Die Stimmung ist gut beim „2. Zentrengipfel“ im leerstehenden Galeria-Kaufhaus an der Frankfurter Allee. Der Ort könnte Depressionen auslösen, doch weil die Reaktivierung der Kaufhausetagen in der Mache ist, lassen sich die Gipfelteilnehmer davon nicht entmutigen.

Der Gipfel soll Bilanz ziehen, was seit dem ersten Zentrengipfel vor einem Jahr angeschoben worden ist. Viele Gespräche wurden vor Ort geführt, Probleme identifiziert und ein Maßnahmenpaket geschnürt, ein „10-Punkte-Plan“. Als erste Rednerin darf Wirtschaftssenatorin Franziska Giffey (SPD) aufs Podium, um den Plan gegen das langsame Ausbluten der Berliner Shoppingcenter und Einkaufsmeilen vorzustellen.

Punkt eins kommt bei den anwesenden Bezirksbürgermeistern am besten an: Die Gelder für das Programm „wirtschaftsdienliche Maßnahmen“ sollen von derzeit 300.000 Euro im Jahr auf 1,6 Millionen Euro aufgestockt werden. Bisher mussten die Bezirke jedes geförderte Projekt mit 60 Prozent der Summe kofinanzieren, künftig soll diese Schwelle auf zehn Prozent abgesenkt werden.

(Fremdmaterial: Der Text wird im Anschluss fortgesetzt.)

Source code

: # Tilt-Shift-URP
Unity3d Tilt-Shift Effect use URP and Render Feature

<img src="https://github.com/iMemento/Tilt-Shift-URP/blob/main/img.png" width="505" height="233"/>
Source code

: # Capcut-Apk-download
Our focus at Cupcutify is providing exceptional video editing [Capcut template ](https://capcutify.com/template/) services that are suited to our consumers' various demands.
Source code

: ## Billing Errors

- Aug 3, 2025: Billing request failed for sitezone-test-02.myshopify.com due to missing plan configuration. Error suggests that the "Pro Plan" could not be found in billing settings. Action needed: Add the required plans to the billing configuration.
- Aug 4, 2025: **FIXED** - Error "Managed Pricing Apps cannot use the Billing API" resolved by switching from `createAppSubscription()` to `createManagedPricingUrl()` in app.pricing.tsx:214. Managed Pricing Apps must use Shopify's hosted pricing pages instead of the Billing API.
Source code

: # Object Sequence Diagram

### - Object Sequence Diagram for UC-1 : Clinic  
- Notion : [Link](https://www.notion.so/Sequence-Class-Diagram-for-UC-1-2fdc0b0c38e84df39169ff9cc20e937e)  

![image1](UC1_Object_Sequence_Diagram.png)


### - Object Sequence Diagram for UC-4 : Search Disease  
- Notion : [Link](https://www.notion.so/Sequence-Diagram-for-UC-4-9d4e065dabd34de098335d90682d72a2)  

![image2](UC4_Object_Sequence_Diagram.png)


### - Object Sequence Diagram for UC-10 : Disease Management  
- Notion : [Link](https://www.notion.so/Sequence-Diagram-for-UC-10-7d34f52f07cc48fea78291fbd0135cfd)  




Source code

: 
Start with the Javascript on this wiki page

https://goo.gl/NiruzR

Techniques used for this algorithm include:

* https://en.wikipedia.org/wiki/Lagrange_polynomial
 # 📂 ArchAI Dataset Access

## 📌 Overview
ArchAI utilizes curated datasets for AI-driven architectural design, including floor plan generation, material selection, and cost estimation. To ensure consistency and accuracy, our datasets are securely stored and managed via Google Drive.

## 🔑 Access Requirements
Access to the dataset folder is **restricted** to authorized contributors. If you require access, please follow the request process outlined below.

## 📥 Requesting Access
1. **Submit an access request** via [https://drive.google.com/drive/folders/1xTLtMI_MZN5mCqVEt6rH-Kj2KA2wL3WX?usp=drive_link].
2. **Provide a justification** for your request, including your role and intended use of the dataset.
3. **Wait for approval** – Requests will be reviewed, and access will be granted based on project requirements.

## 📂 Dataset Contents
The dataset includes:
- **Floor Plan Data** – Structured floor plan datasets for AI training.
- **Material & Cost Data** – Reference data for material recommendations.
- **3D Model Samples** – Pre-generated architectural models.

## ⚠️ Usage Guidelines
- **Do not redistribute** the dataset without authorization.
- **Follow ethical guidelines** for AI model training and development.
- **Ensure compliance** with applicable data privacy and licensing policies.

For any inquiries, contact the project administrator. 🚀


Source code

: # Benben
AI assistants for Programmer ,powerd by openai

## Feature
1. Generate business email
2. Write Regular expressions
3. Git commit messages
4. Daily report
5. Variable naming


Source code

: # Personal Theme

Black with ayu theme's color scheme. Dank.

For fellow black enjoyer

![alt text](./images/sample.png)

Der Zentrengipfel tagte im ehemaligen Galeria-Kaufhaus an der Frankfurter Allee.

© Thomas Loy

Ein Großteil dieser Summe wird für die „Netzwerkmanager“ gebraucht, die es künftig als feste Ansprechpartner in jedem Bezirk geben soll. Sie sollen Händlergemeinschaften stärken und als Scharnier zur Verwaltung dienen.

Die Händler können sich zu einer „Immobilien- und Standortgemeinschaft“ (ISG) zusammenschließen, die inzwischen eine gesetzliche Grundlage haben und ebenfalls gefördert werden können, zumindest in der Anfangsphase. Später sollen sich die Standortgemeinschaften durch Abgaben der Händler finanzieren.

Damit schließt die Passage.